It takes quite a pianist to hold an audience’s attention for two hours. Who would want to listen to a single person, on a single instrument for that long? But Paul Lewis manages it, filling almost the entire Sheldonian with an audience that hangs onto his every note. Lewis is one of the surliest performers, maintaining a straight-face throughout. It is refreshing and entirely fitting. These are serious works, composed in the last few weeks of Schubert’s life: there is no space for flamboyance and showmanship.
Although Lewis bounds into the opening of the C minor Sonata, beginning before the applause has fully died down, he initially has trouble obtaining intimacy, losing dynamic contrast in the Sheldonian’s large space. You can see that Lewis is playing loudly by the way that he throws himself at the larger chords, but it doesn’t necessarily mean that you can hear it. Lewis uses the space more to his advantage in the second movement. The held chords ring out effortlessly and then mysteriously fade away into the theatre’s open space under Lewis’ firm control. He handles moments of silence expertly, the audience sighing as they can’t help but to be drawn into Lewis’ world.
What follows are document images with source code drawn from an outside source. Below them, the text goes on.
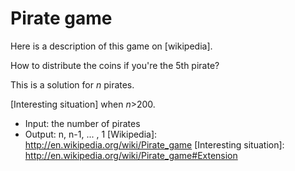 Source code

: Pirate game
=====================
Here is a description of this game on [wikipedia].

How to distribute the coins if you're the 5th pirate?

This is a solution for *n* pirates.

[Interesting situation] when *n*>200.

- Input: the number of pirates
- Output: n, n-1, ... , 1
[Wikipedia]: http://en.wikipedia.org/wiki/Pirate_game
[Interesting situation]: http://en.wikipedia.org/wiki/Pirate_game#Extension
The real test comes during the slow movement of the following sonata in A major. It is Schubert at his most poetic and profound: a sombre opening which sounds as though it could go on forever is interrupted from nowhere by tempestuous middle section. It is during the transition between the two when Lewis’ allure reaches its peak. The treble melody sweeps down in an utterly mystifying way, new and unexpected even for those who have heard the piece before. Lewis masterfully controls the middle-section’s storm, holding the menacing bass and dramatic trills in the treble in check. And even as the music returns to the tranquillity of the opening, the repercussions of the storm can still be felt. Indeed, Lewis takes noticeably more time at the end of this movement before starting the next, as if he still needs a moment to recover.
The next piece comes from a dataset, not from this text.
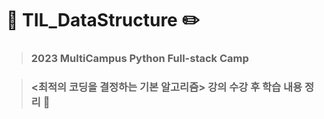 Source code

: # 🐣 **TIL_DataStructure** ✏️

> ### **2023 MultiCampus Python Full-stack Camp**

> ### **<최적의 코딩을 결정하는 기본 알고리즘>** 강의 수강 후 **학습 내용 정리 🌿**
Lewis’ playing is an upward curve. Unlike with the C minor Sonata, Lewis takes plenty of time to start the final Sonata in B-flat. Instead of the opening being a shock, Lewis gives the impression that the music has already started before we hear it. We are only joining it on a journey that it has already begun. Finally Lewis achieves the intimate: his playing is inward, thoughtful and sensitive. It is only you, Lewis and the piano alone in the theatre. The crescendos pull you along with them, capturing the exquisite change from the gentle to the grand.